The tower’s ground floor is home to the 28-bed neonatal intensive care unit (NICU). A 26-bed pediatric unit is located on the building’s first floor. The second floor consists of a 32-private-room postpartum nursing unit and support spaces, featuring large rooms that allow babies to stay with moms and provide sufficient space for family visits. The third, fourth and fifth floors of the tower remain shell spaces to allow for future expansion. Floor six is mechanical, and floors seven, eight and nine are dedicated to the Jared Neuroscience Center.

“The change to all-private is most noticeable in the new NICU,” Schaffer said. “Where in the previous unit babies were housed in a ward with little privacy, each infant now has its own room where families can stay full time if so desired.”

Large playrooms and a private family lounge were constructed in the pediatrics unit and NICU, respectively, to give patients and families areas of respite during their stay. Three garden areas bordering the new addition provide opportunities for guests and staff to access the outdoors.
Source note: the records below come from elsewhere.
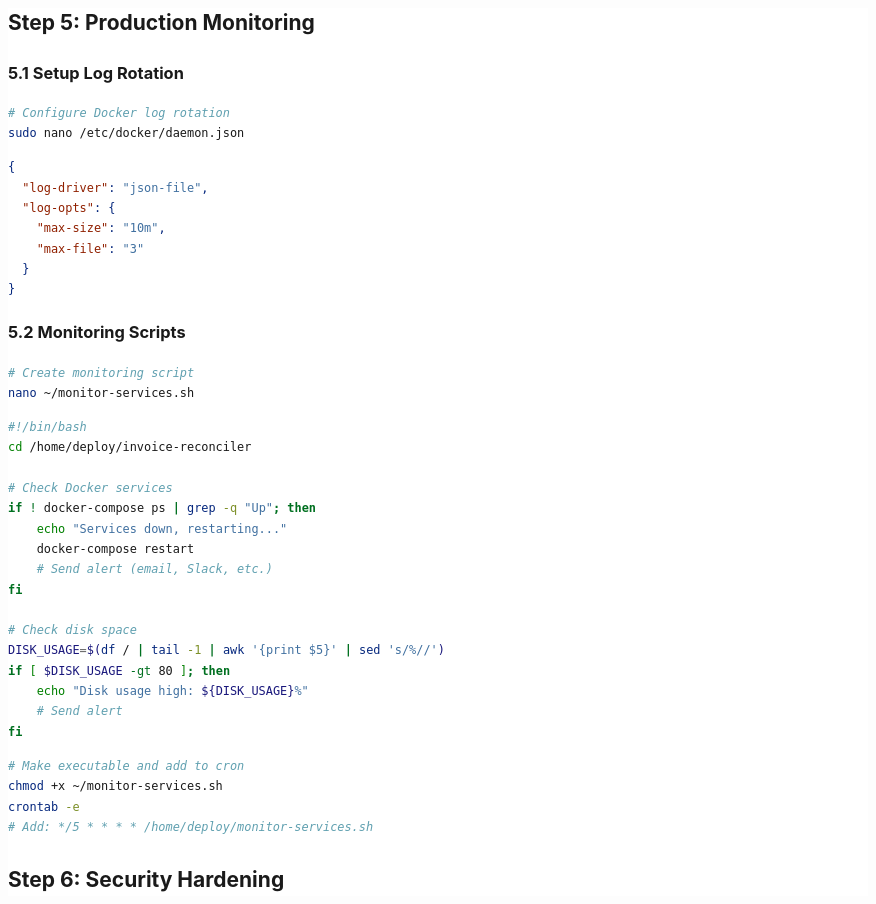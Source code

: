 ## Step 5: Production Monitoring

### 5.1 Setup Log Rotation

```bash
# Configure Docker log rotation
sudo nano /etc/docker/daemon.json
```

```json
{
  "log-driver": "json-file",
  "log-opts": {
    "max-size": "10m",
    "max-file": "3"
  }
}
```

### 5.2 Monitoring Scripts

```bash
# Create monitoring script
nano ~/monitor-services.sh
```

```bash
#!/bin/bash
cd /home/deploy/invoice-reconciler

# Check Docker services
if ! docker-compose ps | grep -q "Up"; then
    echo "Services down, restarting..."
    docker-compose restart
    # Send alert (email, Slack, etc.)
fi

# Check disk space
DISK_USAGE=$(df / | tail -1 | awk '{print $5}' | sed 's/%//')
if [ $DISK_USAGE -gt 80 ]; then
    echo "Disk usage high: ${DISK_USAGE}%"
    # Send alert
fi
```

```bash
# Make executable and add to cron
chmod +x ~/monitor-services.sh
crontab -e
# Add: */5 * * * * /home/deploy/monitor-services.sh
```

## Step 6: Security Hardening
Through CoxHealth’s partnership with Children’s Miracle Network, Xbox units were provided in each pediatric patient room, and kid-centric design elements were incorporated on the pediatric floor. For safety, the bathrooms in the new tower are larger to enable caregivers to assist patients, and entry barriers have been eliminated to reduce fall risk. Plus, 25 percent of the rooms on the eighth-floor neurology floor have permanent patient lifts installed.
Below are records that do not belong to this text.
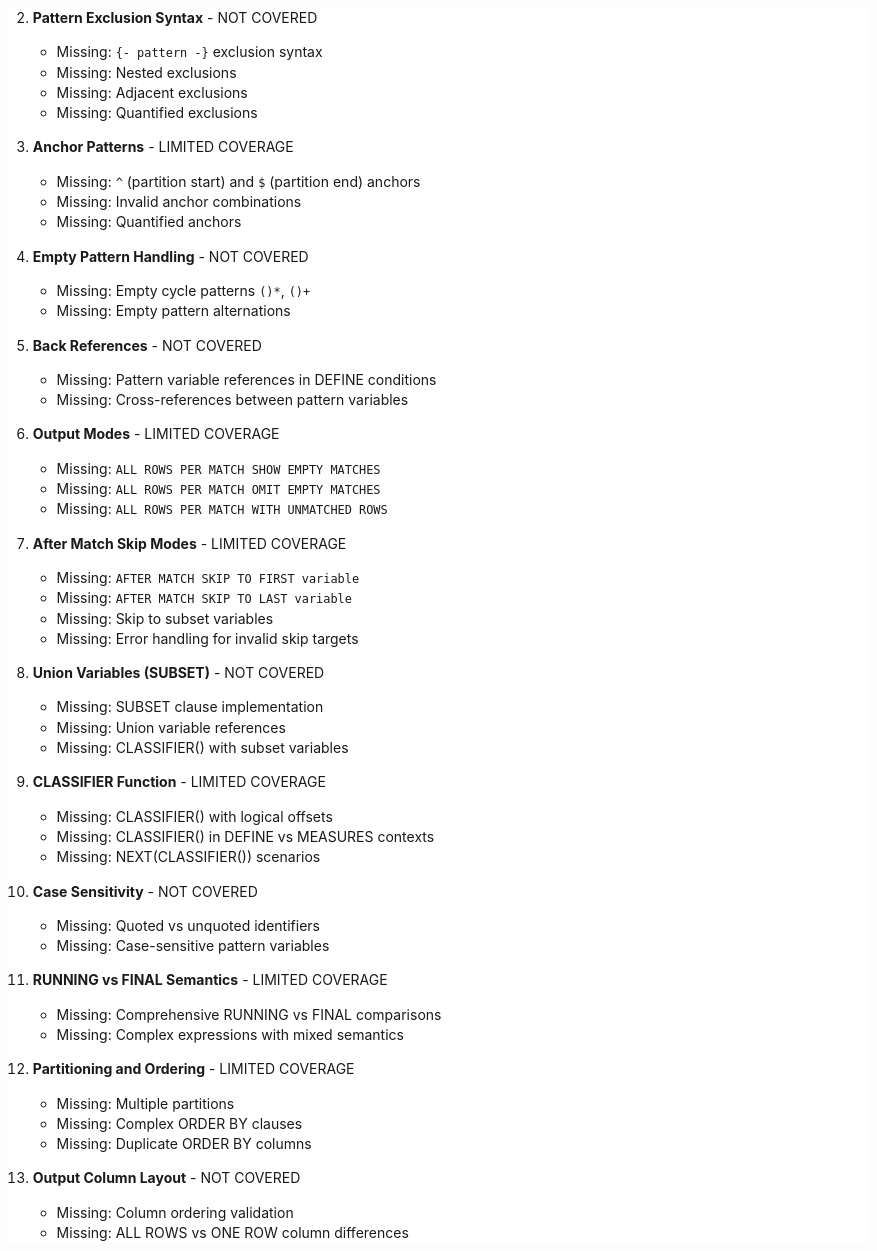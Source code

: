 2. **Pattern Exclusion Syntax** - NOT COVERED
   - Missing: `{- pattern -}` exclusion syntax
   - Missing: Nested exclusions
   - Missing: Adjacent exclusions
   - Missing: Quantified exclusions

3. **Anchor Patterns** - LIMITED COVERAGE
   - Missing: `^` (partition start) and `$` (partition end) anchors
   - Missing: Invalid anchor combinations
   - Missing: Quantified anchors

4. **Empty Pattern Handling** - NOT COVERED
   - Missing: Empty cycle patterns `()*`, `()+`
   - Missing: Empty pattern alternations

5. **Back References** - NOT COVERED
   - Missing: Pattern variable references in DEFINE conditions
   - Missing: Cross-references between pattern variables

6. **Output Modes** - LIMITED COVERAGE
   - Missing: `ALL ROWS PER MATCH SHOW EMPTY MATCHES`
   - Missing: `ALL ROWS PER MATCH OMIT EMPTY MATCHES`
   - Missing: `ALL ROWS PER MATCH WITH UNMATCHED ROWS`

7. **After Match Skip Modes** - LIMITED COVERAGE
   - Missing: `AFTER MATCH SKIP TO FIRST variable`
   - Missing: `AFTER MATCH SKIP TO LAST variable`
   - Missing: Skip to subset variables
   - Missing: Error handling for invalid skip targets

8. **Union Variables (SUBSET)** - NOT COVERED
   - Missing: SUBSET clause implementation
   - Missing: Union variable references
   - Missing: CLASSIFIER() with subset variables

9. **CLASSIFIER Function** - LIMITED COVERAGE
   - Missing: CLASSIFIER() with logical offsets
   - Missing: CLASSIFIER() in DEFINE vs MEASURES contexts
   - Missing: NEXT(CLASSIFIER()) scenarios

10. **Case Sensitivity** - NOT COVERED
    - Missing: Quoted vs unquoted identifiers
    - Missing: Case-sensitive pattern variables

11. **RUNNING vs FINAL Semantics** - LIMITED COVERAGE
    - Missing: Comprehensive RUNNING vs FINAL comparisons
    - Missing: Complex expressions with mixed semantics

12. **Partitioning and Ordering** - LIMITED COVERAGE
    - Missing: Multiple partitions
    - Missing: Complex ORDER BY clauses
    - Missing: Duplicate ORDER BY columns

13. **Output Column Layout** - NOT COVERED
    - Missing: Column ordering validation
    - Missing: ALL ROWS vs ONE ROW column differences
Bedside charting areas were provided in each patient room, and an additional charting station was provided directly outside of each NICU room with direct visibility to the patient. Decentralized nurses stations and duplicate medical and supply rooms keep providers closer to their patients and reduce travel times. Large classrooms and break rooms with windows to the outside were also included on each floor.

The new facility is designed — like all CoxHealth projects — to meet LEED Silver standards; however, certification was not pursued due to the extra cost for documentation and submission, according to Schaffer. Following LEED guidelines, ample natural light and energy saving building systems were included in the design. Demolition debris and construction waste were separated and recycled. Sustainable materials were also specified and used heavily in the new building. Additionally, more than 85 percent of the subcontractors on the project are based in Springfield and surrounding areas, continuing CoxHealth’s stewardship of the community it serves.

The hospital staff provided lots of feedback during the design phase, Schaffer said. After the initial user group meetings, an extensive mockup process was used to flesh out the patient rooms. One of each room type — NICU, PICU (prenatal intensive care unit) and surgery — was constructed in shell space off site where staff had the opportunity to walk through and locate light switches, headwall accessories and casework elements.

Dallas-headquartered Beck Group served as the architect on the project, while construction was managed in a joint venture between Beck Group and locally based Killian Construction Co. The project team brought the tower from conceptual design to occupied space in 26 months, according to Schaffer, and the structural phase went up during one of the worst Missouri winters in recent years. CoxHealth used the design-build contracting model on the project as well as other development on campus in recent years.

“Fast track design and construction has enabled our client to make decisions quickly and understand the budget and schedule ramifications of those decisions, enabling the team to bring the project in on time and under budget, while maximizing the value of the product delivered to the client,” Schaffer said.